絵画や絵本の中でしか知らない聖女という存在を、現実として目にした時の反応。それは珍しいものでもない。
――それが、精霊王を信仰するデュトワ国やオルタ国の民であるのなら。
だけど、皇女殿下はれっきとした帝国民。なぜそのような反応をするのか。……やはり、何度考えてみても不思議なことが多い。
「光の聖女とテオドール様と並ぶ姿も素敵だけど、やっぱりルイ様と並ぶ姿が一番しっくり来るわ! とってもお似合い」
「な、何を」
何の前触れもなく突拍子もない発言をした皇女殿下に、その場にいた者全てがギョッとした反応をした。特に、ルイ様はいつもの微笑みという仮面が外れ、嫌悪感を露わにしたように眉を顰めた。

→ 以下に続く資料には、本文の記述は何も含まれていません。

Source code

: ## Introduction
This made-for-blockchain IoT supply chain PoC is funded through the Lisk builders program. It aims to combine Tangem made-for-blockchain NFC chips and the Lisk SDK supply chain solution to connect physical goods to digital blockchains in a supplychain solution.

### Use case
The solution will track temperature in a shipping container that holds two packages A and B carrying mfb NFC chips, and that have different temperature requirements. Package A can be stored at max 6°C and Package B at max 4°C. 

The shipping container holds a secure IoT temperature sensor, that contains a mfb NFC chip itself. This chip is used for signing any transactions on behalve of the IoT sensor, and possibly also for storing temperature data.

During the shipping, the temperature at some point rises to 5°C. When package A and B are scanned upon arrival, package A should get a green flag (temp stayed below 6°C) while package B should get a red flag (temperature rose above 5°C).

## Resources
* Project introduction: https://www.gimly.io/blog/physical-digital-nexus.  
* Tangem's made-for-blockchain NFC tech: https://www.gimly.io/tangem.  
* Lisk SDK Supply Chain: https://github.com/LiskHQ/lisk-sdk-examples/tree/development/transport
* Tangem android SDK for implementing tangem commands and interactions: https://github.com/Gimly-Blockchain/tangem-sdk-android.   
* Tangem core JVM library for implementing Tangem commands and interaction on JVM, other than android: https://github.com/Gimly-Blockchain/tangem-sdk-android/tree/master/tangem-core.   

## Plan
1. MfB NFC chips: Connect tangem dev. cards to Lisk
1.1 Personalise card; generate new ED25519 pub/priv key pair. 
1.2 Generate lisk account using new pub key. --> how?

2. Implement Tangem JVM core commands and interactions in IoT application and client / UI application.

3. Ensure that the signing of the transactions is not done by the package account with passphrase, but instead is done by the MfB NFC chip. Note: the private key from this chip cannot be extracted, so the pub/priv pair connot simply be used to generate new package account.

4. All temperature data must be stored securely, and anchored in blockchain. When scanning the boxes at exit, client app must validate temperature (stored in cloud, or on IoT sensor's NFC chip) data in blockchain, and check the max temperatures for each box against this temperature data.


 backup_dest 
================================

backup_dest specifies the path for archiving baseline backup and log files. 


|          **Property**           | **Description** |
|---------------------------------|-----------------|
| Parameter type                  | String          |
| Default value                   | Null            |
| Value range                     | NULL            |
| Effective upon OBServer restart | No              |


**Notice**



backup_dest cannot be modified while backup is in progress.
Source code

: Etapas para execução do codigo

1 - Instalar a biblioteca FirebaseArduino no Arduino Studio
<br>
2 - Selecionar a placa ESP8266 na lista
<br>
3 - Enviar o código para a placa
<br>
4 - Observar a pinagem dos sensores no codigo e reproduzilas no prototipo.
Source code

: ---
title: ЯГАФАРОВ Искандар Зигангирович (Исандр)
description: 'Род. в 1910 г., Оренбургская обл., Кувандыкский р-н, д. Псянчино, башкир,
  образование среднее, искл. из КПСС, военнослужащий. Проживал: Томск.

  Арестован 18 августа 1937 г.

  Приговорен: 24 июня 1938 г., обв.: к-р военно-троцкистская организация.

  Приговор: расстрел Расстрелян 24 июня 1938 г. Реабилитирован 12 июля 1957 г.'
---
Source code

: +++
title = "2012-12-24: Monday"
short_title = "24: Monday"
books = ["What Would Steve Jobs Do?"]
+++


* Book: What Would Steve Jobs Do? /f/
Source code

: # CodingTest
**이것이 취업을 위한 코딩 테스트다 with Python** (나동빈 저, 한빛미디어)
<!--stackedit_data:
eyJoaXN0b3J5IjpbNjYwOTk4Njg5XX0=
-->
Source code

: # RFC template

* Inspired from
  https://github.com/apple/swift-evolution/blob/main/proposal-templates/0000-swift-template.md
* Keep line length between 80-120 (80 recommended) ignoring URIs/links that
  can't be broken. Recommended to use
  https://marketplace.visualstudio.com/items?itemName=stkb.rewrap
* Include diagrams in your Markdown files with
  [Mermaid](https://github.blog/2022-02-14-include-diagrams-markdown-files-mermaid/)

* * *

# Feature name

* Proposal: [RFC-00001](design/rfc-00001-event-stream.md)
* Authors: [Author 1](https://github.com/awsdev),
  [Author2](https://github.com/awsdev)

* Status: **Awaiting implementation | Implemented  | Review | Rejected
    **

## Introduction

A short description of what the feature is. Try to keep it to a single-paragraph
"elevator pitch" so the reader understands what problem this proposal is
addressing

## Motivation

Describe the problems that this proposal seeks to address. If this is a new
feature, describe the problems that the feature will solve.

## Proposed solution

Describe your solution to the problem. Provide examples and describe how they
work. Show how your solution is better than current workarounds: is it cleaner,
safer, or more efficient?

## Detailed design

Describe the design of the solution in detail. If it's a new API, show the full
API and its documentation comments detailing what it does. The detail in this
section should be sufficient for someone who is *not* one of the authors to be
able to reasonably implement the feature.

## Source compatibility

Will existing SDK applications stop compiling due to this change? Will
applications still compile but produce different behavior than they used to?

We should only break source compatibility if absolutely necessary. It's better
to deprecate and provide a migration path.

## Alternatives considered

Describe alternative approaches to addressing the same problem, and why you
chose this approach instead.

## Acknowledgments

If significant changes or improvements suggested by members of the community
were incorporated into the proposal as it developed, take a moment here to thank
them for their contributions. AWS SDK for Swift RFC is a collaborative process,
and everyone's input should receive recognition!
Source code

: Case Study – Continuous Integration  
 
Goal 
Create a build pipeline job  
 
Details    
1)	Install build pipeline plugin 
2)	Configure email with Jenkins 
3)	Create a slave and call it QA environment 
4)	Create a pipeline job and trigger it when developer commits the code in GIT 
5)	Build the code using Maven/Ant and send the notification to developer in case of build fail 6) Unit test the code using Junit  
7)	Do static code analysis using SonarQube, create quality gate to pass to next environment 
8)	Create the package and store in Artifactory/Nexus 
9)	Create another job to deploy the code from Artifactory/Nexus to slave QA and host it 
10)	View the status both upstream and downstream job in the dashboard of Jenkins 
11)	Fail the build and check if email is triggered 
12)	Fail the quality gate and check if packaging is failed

だが、そんなルイ様の変化も一瞬のことで、すぐに目が据わったまま微笑んだ。
「皇女殿下、ご冗談はおやめください」
「そ、そうですよ。皇女殿下がそんな冗談を仰る方だなんて、驚きました」
アンナさんもルイ様の言葉に何度も縦に頷きながら、乾いた笑みを浮かべた。だが、当の本人である皇女殿下はキョトンとした顔で、首を傾げた。
「どうして? これが正しいストーリーでしょ?」
皇女殿下の表情、発言は、周りがなぜそんな反応をするのか全く分からないというように、ただただ不思議そうな顔をするだけだった。
その異質さに、私たちは言葉を失ったまま顔を見合わせた。